In each chapter, Paglia gives equal attention to historical context and reading the work.
|Agnolo Bronzino, Portrait of Andrea Doria as Neptune. Ca. 1530. Oil on canvas.|
In her chapter, Lord of the Sea, Paglia has chosen one painting by Agnolo Bronzino to describe the movement of Mannerism.
"By the time Andrea was born, his family had lost political power but was still influential as bankers, landlords, and soldiers. Orphaned in childhood, he joined the Papal Guard, made a pilgrimage to Jerusalem, and worked as a naval mercenary. He became wealthy from confiscated treasure on his bold expeditions against Muslim pirates of North Africa's Barbary Coast... In 1528, Doria restored his family to dominance when he freed Genoa from French control and became de facto dictator of the new republic. For the next thirty years, he ruthlessly crushed opposition, particularly after the assassination of his nephew and heir, Giannettino Doria."

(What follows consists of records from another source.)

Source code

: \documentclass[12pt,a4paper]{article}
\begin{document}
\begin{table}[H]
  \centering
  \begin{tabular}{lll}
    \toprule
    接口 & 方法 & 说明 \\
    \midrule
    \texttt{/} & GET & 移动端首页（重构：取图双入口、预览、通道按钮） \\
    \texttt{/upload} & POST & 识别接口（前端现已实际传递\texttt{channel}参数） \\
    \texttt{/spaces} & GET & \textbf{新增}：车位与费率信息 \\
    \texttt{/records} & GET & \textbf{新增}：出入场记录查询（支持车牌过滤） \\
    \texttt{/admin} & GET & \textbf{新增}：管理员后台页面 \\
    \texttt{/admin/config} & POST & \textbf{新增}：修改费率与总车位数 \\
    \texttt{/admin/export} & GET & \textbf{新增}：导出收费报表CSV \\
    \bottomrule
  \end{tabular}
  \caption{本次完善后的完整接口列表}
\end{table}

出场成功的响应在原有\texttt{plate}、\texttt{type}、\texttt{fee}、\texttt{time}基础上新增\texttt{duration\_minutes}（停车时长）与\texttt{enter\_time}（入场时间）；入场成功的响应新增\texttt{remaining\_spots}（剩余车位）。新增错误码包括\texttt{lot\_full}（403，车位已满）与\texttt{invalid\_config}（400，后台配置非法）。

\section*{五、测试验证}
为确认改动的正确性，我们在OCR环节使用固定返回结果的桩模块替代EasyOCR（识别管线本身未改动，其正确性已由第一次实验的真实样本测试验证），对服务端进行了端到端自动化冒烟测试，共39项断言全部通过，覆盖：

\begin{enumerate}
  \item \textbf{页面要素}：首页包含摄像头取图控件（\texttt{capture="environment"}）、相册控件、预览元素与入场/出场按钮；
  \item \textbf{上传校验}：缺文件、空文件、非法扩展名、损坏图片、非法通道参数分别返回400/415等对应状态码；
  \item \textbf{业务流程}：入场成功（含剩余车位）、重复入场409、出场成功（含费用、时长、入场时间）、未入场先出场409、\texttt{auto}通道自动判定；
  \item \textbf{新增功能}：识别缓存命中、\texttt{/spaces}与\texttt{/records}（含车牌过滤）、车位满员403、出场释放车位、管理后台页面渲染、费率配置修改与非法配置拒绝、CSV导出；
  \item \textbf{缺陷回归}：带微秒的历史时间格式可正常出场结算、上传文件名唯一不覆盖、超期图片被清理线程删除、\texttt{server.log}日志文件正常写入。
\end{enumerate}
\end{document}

This description is useful in giving a personal and concise story of the man featured in the painting. Knowing the personal history of the man gives specific insight into why certain artistic choices were made in the painting. Doria was the kind of man who commanded power, who made wealth out of risky journeys and adventures, as well became politically significant to his community at large. Knowing this makes it easy to understand why he would have been portrayed as the God Neptune. Paglia elaborates,
"With his calm, implacable gaze, Doria demonstrates Neptune's lordly dominion over the sea. His spray-whipped hair falls forward to mimic the tufted crop of Roman emperors. The flowing gray tendrils of his beard resemble sea fronds or ship wakes. He stands in a bleak raking light, as if under a full moon. Or the ship may be heading into the high wind of a thunderstorm, the gathering clouds of war. Galleys were deft in amphibious assaults but notoriously unstable in rough seas. Perhaps the sail has suddenly been struck as the galley, propelled by oar, plunges toward enemy vessels."

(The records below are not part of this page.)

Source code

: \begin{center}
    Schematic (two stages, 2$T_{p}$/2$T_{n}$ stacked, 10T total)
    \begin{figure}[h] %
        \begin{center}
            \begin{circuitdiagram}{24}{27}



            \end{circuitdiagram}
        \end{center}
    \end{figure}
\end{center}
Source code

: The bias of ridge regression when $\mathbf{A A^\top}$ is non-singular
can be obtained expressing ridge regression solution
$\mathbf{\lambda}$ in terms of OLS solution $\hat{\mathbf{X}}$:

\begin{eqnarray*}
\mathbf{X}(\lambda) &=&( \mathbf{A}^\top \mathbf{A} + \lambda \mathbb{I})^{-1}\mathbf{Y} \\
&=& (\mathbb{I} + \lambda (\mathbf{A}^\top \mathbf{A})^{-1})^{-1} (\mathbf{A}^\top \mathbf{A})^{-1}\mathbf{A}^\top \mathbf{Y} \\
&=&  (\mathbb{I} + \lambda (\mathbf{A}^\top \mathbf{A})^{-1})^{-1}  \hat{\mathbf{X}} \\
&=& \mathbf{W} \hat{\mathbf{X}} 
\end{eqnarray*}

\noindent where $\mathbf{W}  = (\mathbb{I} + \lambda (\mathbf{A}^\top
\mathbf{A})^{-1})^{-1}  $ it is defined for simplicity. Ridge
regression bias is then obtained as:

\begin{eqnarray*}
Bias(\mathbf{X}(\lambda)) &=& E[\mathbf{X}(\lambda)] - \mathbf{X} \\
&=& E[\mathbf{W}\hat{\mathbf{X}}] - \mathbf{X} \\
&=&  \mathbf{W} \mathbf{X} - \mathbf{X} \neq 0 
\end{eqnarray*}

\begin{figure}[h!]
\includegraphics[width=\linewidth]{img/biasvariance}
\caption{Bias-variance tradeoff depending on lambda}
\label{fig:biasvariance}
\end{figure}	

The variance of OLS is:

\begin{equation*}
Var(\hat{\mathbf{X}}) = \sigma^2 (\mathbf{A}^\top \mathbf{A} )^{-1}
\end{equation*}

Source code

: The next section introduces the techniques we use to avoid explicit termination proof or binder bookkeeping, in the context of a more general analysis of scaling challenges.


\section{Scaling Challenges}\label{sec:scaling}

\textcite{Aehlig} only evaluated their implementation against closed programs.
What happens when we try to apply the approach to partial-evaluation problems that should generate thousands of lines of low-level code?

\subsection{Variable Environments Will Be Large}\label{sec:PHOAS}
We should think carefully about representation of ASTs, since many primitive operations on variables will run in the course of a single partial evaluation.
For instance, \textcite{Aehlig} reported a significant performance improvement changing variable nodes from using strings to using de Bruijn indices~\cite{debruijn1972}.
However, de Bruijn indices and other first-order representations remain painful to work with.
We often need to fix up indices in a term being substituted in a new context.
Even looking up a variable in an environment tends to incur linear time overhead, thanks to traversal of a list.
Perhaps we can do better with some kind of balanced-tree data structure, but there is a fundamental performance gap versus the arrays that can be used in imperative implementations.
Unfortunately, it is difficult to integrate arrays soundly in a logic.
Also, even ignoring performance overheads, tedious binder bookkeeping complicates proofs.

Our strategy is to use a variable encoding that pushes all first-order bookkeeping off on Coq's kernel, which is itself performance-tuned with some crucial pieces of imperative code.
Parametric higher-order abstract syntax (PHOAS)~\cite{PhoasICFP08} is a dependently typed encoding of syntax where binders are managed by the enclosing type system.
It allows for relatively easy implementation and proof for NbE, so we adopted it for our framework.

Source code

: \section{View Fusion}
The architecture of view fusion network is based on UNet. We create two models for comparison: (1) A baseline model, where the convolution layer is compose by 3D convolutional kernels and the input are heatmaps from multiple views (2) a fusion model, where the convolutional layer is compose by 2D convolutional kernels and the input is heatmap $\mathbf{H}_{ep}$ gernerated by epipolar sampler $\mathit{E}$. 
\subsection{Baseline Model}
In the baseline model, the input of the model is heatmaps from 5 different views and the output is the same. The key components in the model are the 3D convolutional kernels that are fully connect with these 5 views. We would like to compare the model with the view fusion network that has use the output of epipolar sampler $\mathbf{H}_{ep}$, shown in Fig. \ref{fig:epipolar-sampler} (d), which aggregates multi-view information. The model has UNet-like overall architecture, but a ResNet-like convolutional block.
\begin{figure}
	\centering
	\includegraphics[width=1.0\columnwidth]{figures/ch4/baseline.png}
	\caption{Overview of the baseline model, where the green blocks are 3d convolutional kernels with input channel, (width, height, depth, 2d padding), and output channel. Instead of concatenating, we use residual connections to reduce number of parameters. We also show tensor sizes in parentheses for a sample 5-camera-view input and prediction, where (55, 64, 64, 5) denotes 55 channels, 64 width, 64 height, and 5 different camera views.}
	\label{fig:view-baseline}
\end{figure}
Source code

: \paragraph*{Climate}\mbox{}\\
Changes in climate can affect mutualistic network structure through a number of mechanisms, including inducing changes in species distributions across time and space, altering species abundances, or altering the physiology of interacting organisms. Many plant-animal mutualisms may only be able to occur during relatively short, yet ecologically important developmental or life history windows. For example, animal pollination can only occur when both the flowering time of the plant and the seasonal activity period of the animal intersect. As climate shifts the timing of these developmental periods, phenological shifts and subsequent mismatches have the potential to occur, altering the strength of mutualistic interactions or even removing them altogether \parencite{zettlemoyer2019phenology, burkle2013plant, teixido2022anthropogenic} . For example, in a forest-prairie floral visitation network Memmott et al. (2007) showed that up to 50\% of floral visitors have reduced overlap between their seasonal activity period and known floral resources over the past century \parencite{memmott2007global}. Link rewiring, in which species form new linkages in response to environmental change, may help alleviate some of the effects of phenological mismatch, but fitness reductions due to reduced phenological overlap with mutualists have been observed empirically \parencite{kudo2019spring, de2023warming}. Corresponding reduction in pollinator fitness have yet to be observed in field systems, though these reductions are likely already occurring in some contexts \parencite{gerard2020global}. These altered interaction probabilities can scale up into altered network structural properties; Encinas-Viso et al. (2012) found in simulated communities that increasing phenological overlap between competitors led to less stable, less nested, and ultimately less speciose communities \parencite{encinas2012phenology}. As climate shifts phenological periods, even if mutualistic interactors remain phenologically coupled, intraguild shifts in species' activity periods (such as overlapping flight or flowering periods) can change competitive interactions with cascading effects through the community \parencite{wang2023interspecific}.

Paglia uses this paragraph to show how this painting induces the viewers imagination. She describes Doria's stance as one that exemplifies control in the face of oncoming dangers, such as the sea or war. Doria's hair befits the style of an emperor - another detail that alludes to his power. These kind of details provide content to Bronzino's painting.

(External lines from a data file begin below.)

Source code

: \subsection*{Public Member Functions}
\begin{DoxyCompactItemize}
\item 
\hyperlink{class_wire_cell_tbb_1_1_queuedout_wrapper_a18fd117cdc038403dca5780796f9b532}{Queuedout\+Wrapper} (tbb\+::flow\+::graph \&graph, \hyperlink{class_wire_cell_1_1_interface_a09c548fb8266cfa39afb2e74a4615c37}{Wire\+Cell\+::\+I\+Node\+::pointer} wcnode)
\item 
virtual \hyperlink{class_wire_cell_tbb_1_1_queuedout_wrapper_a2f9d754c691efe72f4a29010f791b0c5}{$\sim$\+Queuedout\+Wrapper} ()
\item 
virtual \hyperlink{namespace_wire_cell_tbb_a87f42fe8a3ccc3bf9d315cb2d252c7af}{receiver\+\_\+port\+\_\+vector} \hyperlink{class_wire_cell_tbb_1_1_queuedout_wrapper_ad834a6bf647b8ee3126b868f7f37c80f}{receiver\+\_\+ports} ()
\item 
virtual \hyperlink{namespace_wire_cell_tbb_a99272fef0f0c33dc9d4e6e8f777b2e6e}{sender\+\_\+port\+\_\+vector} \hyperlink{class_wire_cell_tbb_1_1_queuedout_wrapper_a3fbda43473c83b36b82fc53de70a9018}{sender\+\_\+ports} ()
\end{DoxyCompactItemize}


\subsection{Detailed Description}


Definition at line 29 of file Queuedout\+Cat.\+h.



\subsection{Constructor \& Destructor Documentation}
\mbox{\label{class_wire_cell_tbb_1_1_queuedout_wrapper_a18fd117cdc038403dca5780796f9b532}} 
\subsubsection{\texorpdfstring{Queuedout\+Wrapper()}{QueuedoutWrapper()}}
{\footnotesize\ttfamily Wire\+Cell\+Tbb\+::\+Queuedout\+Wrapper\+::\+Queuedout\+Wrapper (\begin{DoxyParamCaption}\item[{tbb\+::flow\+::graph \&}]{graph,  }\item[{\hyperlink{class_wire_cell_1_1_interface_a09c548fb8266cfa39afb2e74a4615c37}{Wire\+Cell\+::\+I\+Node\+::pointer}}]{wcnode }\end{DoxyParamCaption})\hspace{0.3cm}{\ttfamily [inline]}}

Paglia's pattern of historical context and a reading of one particular work allow her to focus on these relevant details. Throughout Glittering images she uses this pattern of describing one work of art in detail, in an attempt that it will be enough material to give the reader an idea of the entire movement.
Paglia continues to dissect the painting, finding leadership in the placement of his index finger before concluding with this sentence,
"Bronzino's painting evades these problems by treating Doria's entire body, from his planted thigh, veiny forearms, and brawny shoulders to his hard brow and pouched eyes, as a tumescent column of sheer willpower."
The last paragraph illustrates how Mannerism is a development of the Greek nude. Telling the reader how the nude was perceived at the time and how each detail of the painting acted harmoniously to create a figure of strength and power, Paglia can make clear that this strategy is a hallmark of Mannerism.
Each chapter is precise in this way with a single work summarizing an entire movement. This book feels like one of tastes and samples of larger meals. This isn't necessarily a bad thing, and I may share a couple more samples with you. However I do wish she had included a bibliography, though based on the style of the book I can't really blame her for not doing so.